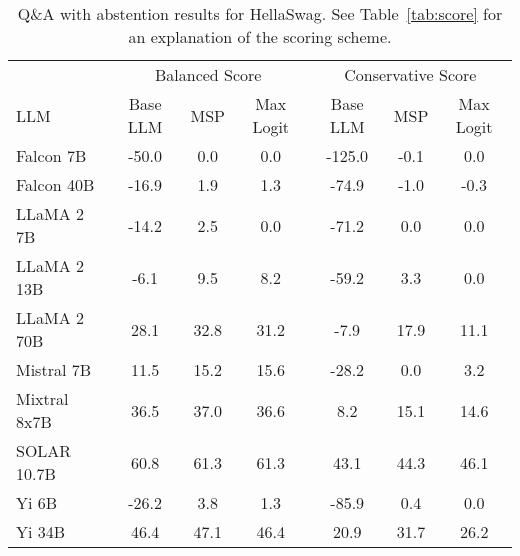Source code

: \begin{table*}
\centering
\caption{Q\&A with abstention results for HellaSwag. See Table~\ref{tab:score} for an explanation of the scoring scheme.}
\label{tab:hellaswag_score}
\begin{tabular}{lcccccc}
\toprule
& \multicolumn{3}{c}{Balanced Score} & \multicolumn{3}{c}{Conservative Score} \\ 
LLM & Base LLM & MSP & Max Logit & Base LLM & MSP & Max Logit\\ 
\cmidrule(lr){1-1} \cmidrule(lr){2-4} \cmidrule(lr){5-7}
Falcon 7B & -50.0 & 0.0 & 0.0 & -125.0 & -0.1 & 0.0\\
Falcon 40B & -16.9 & 1.9 & 1.3 & -74.9 & -1.0 & -0.3\\
LLaMA 2 7B & -14.2 & 2.5 & 0.0 & -71.2 & 0.0 & 0.0\\
LLaMA 2 13B & -6.1 & 9.5 & 8.2 & -59.2 & 3.3 & 0.0\\
LLaMA 2 70B & 28.1 & 32.8 & 31.2 & -7.9 & 17.9 & 11.1\\
Mistral 7B & 11.5 & 15.2 & 15.6 & -28.2 & 0.0 & 3.2\\
Mixtral 8x7B & 36.5 & 37.0 & 36.6 & 8.2 & 15.1 & 14.6\\
SOLAR 10.7B & 60.8 & 61.3 & 61.3 & 43.1 & 44.3 & 46.1\\
Yi 6B & -26.2 & 3.8 & 1.3 & -85.9 & 0.4 & 0.0\\
Yi 34B & 46.4 & 47.1 & 46.4 & 20.9 & 31.7 & 26.2\\
\bottomrule
\end{tabular}
\end{table*}
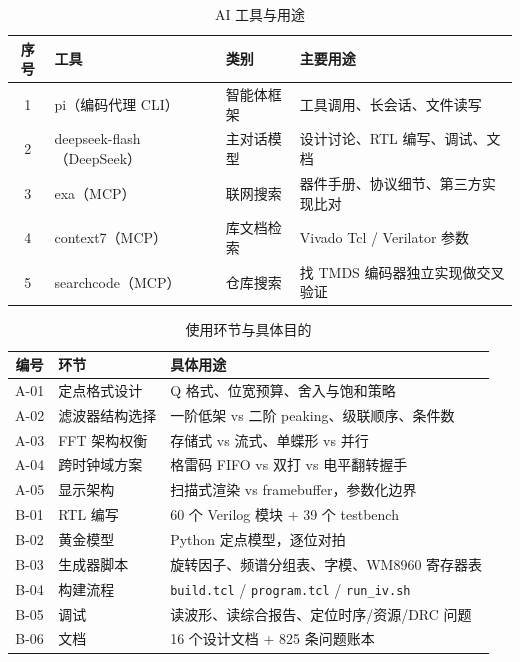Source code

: \documentclass[withoutpreface,bwprint]{cumcmthesis}
\begin{document}
\begin{table}[H]
\centering
\caption{AI 工具与用途}
\label{tab:ai-tool}
\begin{tabular}{cp{3.6cm}p{2.0cm}p{6.0cm}}
\toprule[1.5pt]
\rowcolor{gray!25} 序号 & 工具 & 类别 & 主要用途 \\
\midrule[1pt]
1 & pi（编码代理 CLI）  & 智能体框架 & 工具调用、长会话、文件读写 \\
2 & deepseek-flash（DeepSeek） & 主对话模型 & 设计讨论、RTL 编写、调试、文档 \\
3 & exa（MCP）          & 联网搜索   & 器件手册、协议细节、第三方实现比对 \\
4 & context7（MCP）     & 库文档检索 & Vivado Tcl / Verilator 参数 \\
5 & searchcode（MCP）   & 仓库搜索   & 找 TMDS 编码器独立实现做交叉验证 \\
\bottomrule[1.5pt]
\end{tabular}
\end{table}

\begin{table}[H]
\centering
\caption{使用环节与具体目的}
\label{tab:ai-step}
\begin{tabular}{cp{2.8cm}p{9.0cm}}
\toprule[1.5pt]
\rowcolor{gray!25} 编号 & 环节 & 具体用途 \\
\midrule[1pt]
A-01 & 定点格式设计 & Q 格式、位宽预算、舍入与饱和策略 \\
A-02 & 滤波器结构选择 & 一阶低架 vs 二阶 peaking、级联顺序、条件数 \\
A-03 & FFT 架构权衡 & 存储式 vs 流式、单蝶形 vs 并行 \\
A-04 & 跨时钟域方案 & 格雷码 FIFO vs 双打 vs 电平翻转握手 \\
A-05 & 显示架构 & 扫描式渲染 vs framebuffer，参数化边界 \\
\midrule[0.5pt]
B-01 & RTL 编写 & 60 个 Verilog 模块 + 39 个 testbench \\
B-02 & 黄金模型 & Python 定点模型，逐位对拍 \\
B-03 & 生成器脚本 & 旋转因子、频谱分组表、字模、WM8960 寄存器表 \\
B-04 & 构建流程 & \texttt{build.tcl} / \texttt{program.tcl} / \texttt{run\_iv.sh} \\
B-05 & 调试 & 读波形、读综合报告、定位时序/资源/DRC 问题 \\
B-06 & 文档 & 16 个设计文档 + 825 条问题账本 \\
\bottomrule[1.5pt]
\end{tabular}
\end{table}
\end{document}

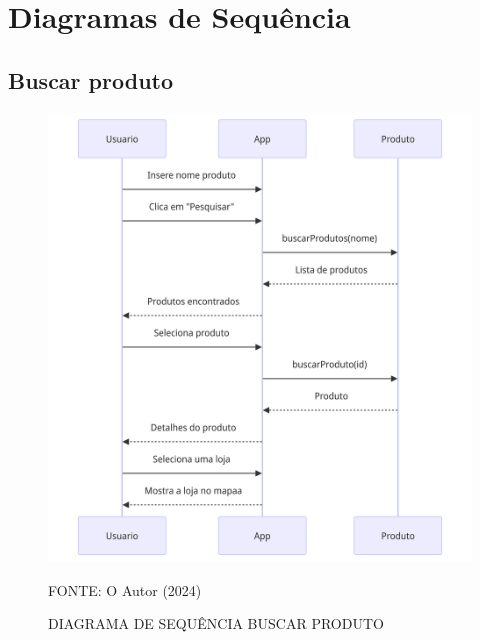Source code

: \chapter{Diagramas de Sequência} \label{cha:diagramassequencia}



\section{Buscar produto}
\begin{figure}[H]
    \caption{\label{fig:label} DIAGRAMA DE SEQUÊNCIA BUSCAR PRODUTO}
    \includegraphics[width = 150mm]{fig/sequencia/sequencia1.png}
    \footnotesize \centering
    \par FONTE: O Autor (2024)
\end{figure}

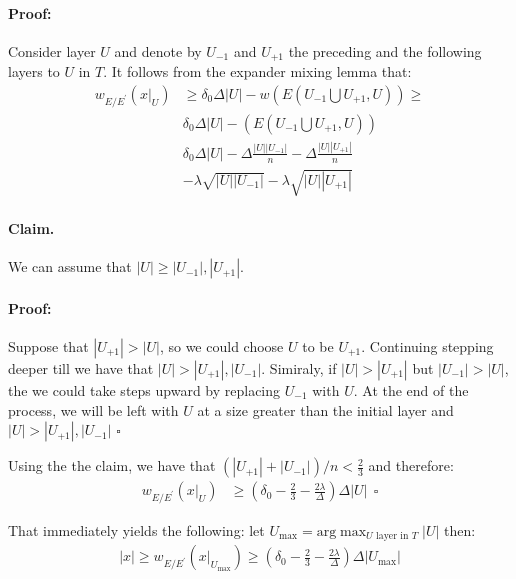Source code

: \documentclass{article}
\begin{document}
\begin{multicols*}{2}
  \paragraph{Proof:} Consider layer $U$ and denote by $U_{-1}$ and $U_{+1}$ the preceding and the following layers to $U$ in $T$. It follows from the expander mixing lemma that:
  \begin{equation*}
    \begin{split}
      w_{E/E^{\prime}}\left( x|_{U} \right) & \ge \delta_{0}\Delta|U| -w\left( E(U_{-1} \bigcup U_{+1} ,U)  \right) \ge \\ 
      & \delta_{0}\Delta|U| -\left( E(U_{-1} \bigcup U_{+1} ,U)  \right) \\ 
      &  \delta_{0}\Delta|U| - \Delta\frac{|U||U_{-1}|}{n} - \Delta\frac{|U||U_{+1}|}{n} \\
      & -\lambda\sqrt{|U||U_{-1}|} - \lambda\sqrt{|U||U_{+1}|}
    \end{split}
  \end{equation*}

  \paragraph{Claim.} We can assume that $|U| \ge |U_{-1}|, |U_{+1}|$. 
  \paragraph{Proof:} Suppose that $|U_{+1}| > |U|$, so we could choose $U$ to be $U_{+1}$. Continuing stepping deeper till we have that $|U| > |U_{+1}|, |U_{-1}|$. Simiraly, if $|U| > |U_{+1}|$ but $|U_{-1}| > |U|$, the we could take steps upward by replacing $U_{-1}$ with $U$. At the end of the process, we will be left with $U$ at a size greater than the initial layer and $|U| > |U_{+1}|, |U_{-1}|$ $\square$

  Using the the claim, we have that $\left( |U_{+1}| + |U_{-1}| \right)/n <\frac{2}{3} $ and therefore:
  \begin{equation*}
    \begin{split}
      w_{E/E^{\prime}}\left( x|_{U} \right) & \ge \left( \delta_{0} - \frac{2}{3} - \frac{2\lambda}{\Delta} \right) \Delta |U| \ \  \square 
    \end{split}
  \end{equation*}

  That immediately yields the following: let $U_{\text{max}} = \text{arg} \max_{U \text{ layer in }  T } |U|  $  then: 
  \begin{equation*}
    \begin{split}
      |x| \ge  w_{E/E^{\prime}}\left( x|_{U_{\text{max}}} \right) \ge \left( \delta_{0} - \frac{2}{3} - \frac{2\lambda}{\Delta} \right)\Delta |U_{\text{max}}|
    \end{split}
  \end{equation*}

\end{multicols*}
\end{document}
*-*-*
WORK TASK: The entries above, without their pictures, should be written out exactly.

ANSWER SECTION:
Source code

: \begin{table*}
\centering
\caption{Q\&A with abstention results for HellaSwag. See Table~\ref{tab:score} for an explanation of the scoring scheme.}
\label{tab:hellaswag_score}
\begin{tabular}{lcccccc}
\toprule
& \multicolumn{3}{c}{Balanced Score} & \multicolumn{3}{c}{Conservative Score} \\ 
LLM & Base LLM & MSP & Max Logit & Base LLM & MSP & Max Logit\\ 
\cmidrule(lr){1-1} \cmidrule(lr){2-4} \cmidrule(lr){5-7}
Falcon 7B & -50.0 & 0.0 & 0.0 & -125.0 & -0.1 & 0.0\\
Falcon 40B & -16.9 & 1.9 & 1.3 & -74.9 & -1.0 & -0.3\\
LLaMA 2 7B & -14.2 & 2.5 & 0.0 & -71.2 & 0.0 & 0.0\\
LLaMA 2 13B & -6.1 & 9.5 & 8.2 & -59.2 & 3.3 & 0.0\\
LLaMA 2 70B & 28.1 & 32.8 & 31.2 & -7.9 & 17.9 & 11.1\\
Mistral 7B & 11.5 & 15.2 & 15.6 & -28.2 & 0.0 & 3.2\\
Mixtral 8x7B & 36.5 & 37.0 & 36.6 & 8.2 & 15.1 & 14.6\\
SOLAR 10.7B & 60.8 & 61.3 & 61.3 & 43.1 & 44.3 & 46.1\\
Yi 6B & -26.2 & 3.8 & 1.3 & -85.9 & 0.4 & 0.0\\
Yi 34B & 46.4 & 47.1 & 46.4 & 20.9 & 31.7 & 26.2\\
\bottomrule
\end{tabular}
\end{table*}
Source code

: \documentclass[withoutpreface,bwprint]{cumcmthesis}
\begin{document}
\begin{table}[H]
\centering
\caption{AI 工具与用途}
\label{tab:ai-tool}
\begin{tabular}{cp{3.6cm}p{2.0cm}p{6.0cm}}
\toprule[1.5pt]
\rowcolor{gray!25} 序号 & 工具 & 类别 & 主要用途 \\
\midrule[1pt]
1 & pi（编码代理 CLI）  & 智能体框架 & 工具调用、长会话、文件读写 \\
2 & deepseek-flash（DeepSeek） & 主对话模型 & 设计讨论、RTL 编写、调试、文档 \\
3 & exa（MCP）          & 联网搜索   & 器件手册、协议细节、第三方实现比对 \\
4 & context7（MCP）     & 库文档检索 & Vivado Tcl / Verilator 参数 \\
5 & searchcode（MCP）   & 仓库搜索   & 找 TMDS 编码器独立实现做交叉验证 \\
\bottomrule[1.5pt]
\end{tabular}
\end{table}

\begin{table}[H]
\centering
\caption{使用环节与具体目的}
\label{tab:ai-step}
\begin{tabular}{cp{2.8cm}p{9.0cm}}
\toprule[1.5pt]
\rowcolor{gray!25} 编号 & 环节 & 具体用途 \\
\midrule[1pt]
A-01 & 定点格式设计 & Q 格式、位宽预算、舍入与饱和策略 \\
A-02 & 滤波器结构选择 & 一阶低架 vs 二阶 peaking、级联顺序、条件数 \\
A-03 & FFT 架构权衡 & 存储式 vs 流式、单蝶形 vs 并行 \\
A-04 & 跨时钟域方案 & 格雷码 FIFO vs 双打 vs 电平翻转握手 \\
A-05 & 显示架构 & 扫描式渲染 vs framebuffer，参数化边界 \\
\midrule[0.5pt]
B-01 & RTL 编写 & 60 个 Verilog 模块 + 39 个 testbench \\
B-02 & 黄金模型 & Python 定点模型，逐位对拍 \\
B-03 & 生成器脚本 & 旋转因子、频谱分组表、字模、WM8960 寄存器表 \\
B-04 & 构建流程 & \texttt{build.tcl} / \texttt{program.tcl} / \texttt{run\_iv.sh} \\
B-05 & 调试 & 读波形、读综合报告、定位时序/资源/DRC 问题 \\
B-06 & 文档 & 16 个设计文档 + 825 条问题账本 \\
\bottomrule[1.5pt]
\end{tabular}
\end{table}
\end{document}

Source code

: \chapter{Diagramas de Sequência} \label{cha:diagramassequencia}



\section{Buscar produto}
\begin{figure}[H]
    \caption{\label{fig:label} DIAGRAMA DE SEQUÊNCIA BUSCAR PRODUTO}
    \includegraphics[width = 150mm]{fig/sequencia/sequencia1.png}
    \footnotesize \centering
    \par FONTE: O Autor (2024)
\end{figure}

Source code

: \documentclass{article}
\begin{document}
\begin{multicols*}{2}
  \paragraph{Proof:} Consider layer $U$ and denote by $U_{-1}$ and $U_{+1}$ the preceding and the following layers to $U$ in $T$. It follows from the expander mixing lemma that:
  \begin{equation*}
    \begin{split}
      w_{E/E^{\prime}}\left( x|_{U} \right) & \ge \delta_{0}\Delta|U| -w\left( E(U_{-1} \bigcup U_{+1} ,U)  \right) \ge \\ 
      & \delta_{0}\Delta|U| -\left( E(U_{-1} \bigcup U_{+1} ,U)  \right) \\ 
      &  \delta_{0}\Delta|U| - \Delta\frac{|U||U_{-1}|}{n} - \Delta\frac{|U||U_{+1}|}{n} \\
      & -\lambda\sqrt{|U||U_{-1}|} - \lambda\sqrt{|U||U_{+1}|}
    \end{split}
  \end{equation*}

  \paragraph{Claim.} We can assume that $|U| \ge |U_{-1}|, |U_{+1}|$. 
  \paragraph{Proof:} Suppose that $|U_{+1}| > |U|$, so we could choose $U$ to be $U_{+1}$. Continuing stepping deeper till we have that $|U| > |U_{+1}|, |U_{-1}|$. Simiraly, if $|U| > |U_{+1}|$ but $|U_{-1}| > |U|$, the we could take steps upward by replacing $U_{-1}$ with $U$. At the end of the process, we will be left with $U$ at a size greater than the initial layer and $|U| > |U_{+1}|, |U_{-1}|$ $\square$

  Using the the claim, we have that $\left( |U_{+1}| + |U_{-1}| \right)/n <\frac{2}{3} $ and therefore:
  \begin{equation*}
    \begin{split}
      w_{E/E^{\prime}}\left( x|_{U} \right) & \ge \left( \delta_{0} - \frac{2}{3} - \frac{2\lambda}{\Delta} \right) \Delta |U| \ \  \square 
    \end{split}
  \end{equation*}

  That immediately yields the following: let $U_{\text{max}} = \text{arg} \max_{U \text{ layer in }  T } |U|  $  then: 
  \begin{equation*}
    \begin{split}
      |x| \ge  w_{E/E^{\prime}}\left( x|_{U_{\text{max}}} \right) \ge \left( \delta_{0} - \frac{2}{3} - \frac{2\lambda}{\Delta} \right)\Delta |U_{\text{max}}|
    \end{split}
  \end{equation*}

\end{multicols*}
\end{document}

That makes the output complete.